Data items
--

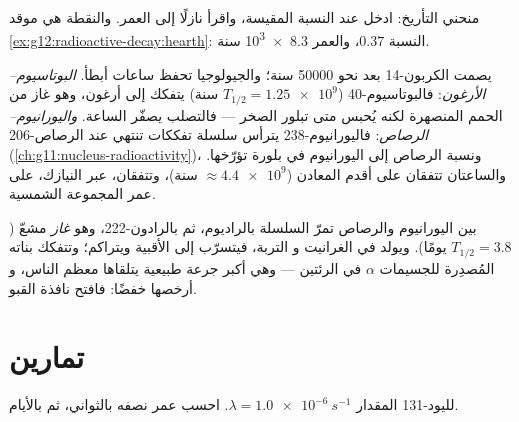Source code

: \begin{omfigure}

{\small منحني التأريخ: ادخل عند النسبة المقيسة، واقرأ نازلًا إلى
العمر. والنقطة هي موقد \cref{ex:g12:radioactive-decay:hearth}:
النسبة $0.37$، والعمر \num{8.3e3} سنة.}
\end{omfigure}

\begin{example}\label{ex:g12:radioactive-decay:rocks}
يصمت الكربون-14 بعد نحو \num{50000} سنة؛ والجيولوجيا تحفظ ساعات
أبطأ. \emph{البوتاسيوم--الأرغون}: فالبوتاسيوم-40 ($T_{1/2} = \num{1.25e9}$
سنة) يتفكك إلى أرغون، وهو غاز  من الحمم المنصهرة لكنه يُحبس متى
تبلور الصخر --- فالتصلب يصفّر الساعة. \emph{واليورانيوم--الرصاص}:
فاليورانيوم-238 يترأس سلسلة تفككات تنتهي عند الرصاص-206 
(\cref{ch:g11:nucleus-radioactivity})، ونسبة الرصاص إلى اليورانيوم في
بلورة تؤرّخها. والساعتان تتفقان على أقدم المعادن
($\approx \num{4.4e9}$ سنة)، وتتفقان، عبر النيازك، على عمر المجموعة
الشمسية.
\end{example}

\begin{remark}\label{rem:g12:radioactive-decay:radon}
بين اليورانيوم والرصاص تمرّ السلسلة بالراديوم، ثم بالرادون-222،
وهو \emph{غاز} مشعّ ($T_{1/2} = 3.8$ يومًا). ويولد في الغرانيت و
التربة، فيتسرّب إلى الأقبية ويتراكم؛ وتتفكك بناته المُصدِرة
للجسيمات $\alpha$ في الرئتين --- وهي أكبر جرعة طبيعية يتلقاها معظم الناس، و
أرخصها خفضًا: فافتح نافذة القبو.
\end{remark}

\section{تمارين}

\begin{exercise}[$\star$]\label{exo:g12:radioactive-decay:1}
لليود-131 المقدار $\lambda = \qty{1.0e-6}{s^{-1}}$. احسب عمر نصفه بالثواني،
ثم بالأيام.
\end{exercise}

--

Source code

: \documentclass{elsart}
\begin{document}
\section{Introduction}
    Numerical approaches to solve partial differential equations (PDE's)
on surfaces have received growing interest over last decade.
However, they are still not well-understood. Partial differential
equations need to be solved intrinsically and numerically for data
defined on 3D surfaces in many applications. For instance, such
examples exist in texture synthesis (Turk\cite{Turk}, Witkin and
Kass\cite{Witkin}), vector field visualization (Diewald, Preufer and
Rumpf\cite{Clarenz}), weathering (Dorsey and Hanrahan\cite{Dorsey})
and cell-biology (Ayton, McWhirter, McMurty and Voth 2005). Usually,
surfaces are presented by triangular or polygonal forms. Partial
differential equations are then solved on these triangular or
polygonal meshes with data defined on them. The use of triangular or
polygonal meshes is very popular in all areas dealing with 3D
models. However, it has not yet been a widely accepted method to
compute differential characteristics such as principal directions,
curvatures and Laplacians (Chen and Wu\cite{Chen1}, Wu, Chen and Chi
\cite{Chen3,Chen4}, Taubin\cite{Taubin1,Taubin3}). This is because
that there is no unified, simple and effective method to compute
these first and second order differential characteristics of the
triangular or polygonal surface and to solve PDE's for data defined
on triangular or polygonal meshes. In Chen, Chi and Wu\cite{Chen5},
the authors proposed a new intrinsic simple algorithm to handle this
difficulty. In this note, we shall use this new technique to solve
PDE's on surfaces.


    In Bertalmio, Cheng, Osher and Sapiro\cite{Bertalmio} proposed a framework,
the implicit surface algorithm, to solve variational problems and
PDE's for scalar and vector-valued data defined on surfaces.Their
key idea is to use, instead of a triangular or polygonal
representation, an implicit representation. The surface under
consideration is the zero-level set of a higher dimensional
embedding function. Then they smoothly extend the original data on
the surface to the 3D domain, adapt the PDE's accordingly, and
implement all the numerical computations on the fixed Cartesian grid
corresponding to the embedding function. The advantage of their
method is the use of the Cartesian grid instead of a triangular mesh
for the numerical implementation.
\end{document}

--

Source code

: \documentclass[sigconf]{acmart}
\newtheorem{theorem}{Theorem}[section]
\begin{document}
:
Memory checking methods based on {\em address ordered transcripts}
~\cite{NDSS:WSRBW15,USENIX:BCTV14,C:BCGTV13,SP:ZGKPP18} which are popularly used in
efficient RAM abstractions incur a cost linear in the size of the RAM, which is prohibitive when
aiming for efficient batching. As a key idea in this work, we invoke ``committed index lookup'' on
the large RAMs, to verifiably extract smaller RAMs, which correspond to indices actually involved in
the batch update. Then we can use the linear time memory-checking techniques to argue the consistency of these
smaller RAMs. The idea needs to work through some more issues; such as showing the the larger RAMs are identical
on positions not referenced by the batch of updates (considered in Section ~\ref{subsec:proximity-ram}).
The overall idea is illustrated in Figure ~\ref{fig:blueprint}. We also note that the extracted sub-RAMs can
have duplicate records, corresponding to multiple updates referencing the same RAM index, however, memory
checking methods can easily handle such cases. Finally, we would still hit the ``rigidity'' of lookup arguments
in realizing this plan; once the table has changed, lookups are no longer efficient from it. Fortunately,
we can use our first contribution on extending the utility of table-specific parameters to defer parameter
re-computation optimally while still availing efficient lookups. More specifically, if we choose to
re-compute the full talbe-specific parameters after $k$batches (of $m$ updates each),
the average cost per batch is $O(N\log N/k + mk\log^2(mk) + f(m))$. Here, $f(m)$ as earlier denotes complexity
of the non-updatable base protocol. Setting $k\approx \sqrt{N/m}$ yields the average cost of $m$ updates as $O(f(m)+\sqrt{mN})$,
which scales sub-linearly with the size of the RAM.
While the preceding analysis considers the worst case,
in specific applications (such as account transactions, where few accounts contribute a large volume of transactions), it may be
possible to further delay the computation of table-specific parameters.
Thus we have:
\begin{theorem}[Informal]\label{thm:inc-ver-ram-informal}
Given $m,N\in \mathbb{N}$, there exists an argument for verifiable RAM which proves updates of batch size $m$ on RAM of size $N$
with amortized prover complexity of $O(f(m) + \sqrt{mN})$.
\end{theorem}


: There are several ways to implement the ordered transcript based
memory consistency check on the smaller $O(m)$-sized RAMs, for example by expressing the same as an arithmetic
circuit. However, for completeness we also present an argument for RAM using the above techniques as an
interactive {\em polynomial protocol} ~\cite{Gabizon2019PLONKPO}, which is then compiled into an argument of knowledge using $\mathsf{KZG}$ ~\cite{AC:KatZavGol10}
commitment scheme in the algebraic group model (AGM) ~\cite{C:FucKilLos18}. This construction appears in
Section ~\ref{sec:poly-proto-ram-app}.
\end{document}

--

- Your goal -
Word for word, restate the lines of the data above that fall between the line holding "we can use our" and the line holding "the average cost per", inclusive, and no other lines.

- Task response -
we can use our first contribution on extending the utility of table-specific parameters to defer parameter
re-computation optimally while still availing efficient lookups. More specifically, if we choose to
re-compute the full talbe-specific parameters after $k$batches (of $m$ updates each),
the average cost per batch is $O(N\log N/k + mk\log^2(mk) + f(m))$. Here, $f(m)$ as earlier denotes complexity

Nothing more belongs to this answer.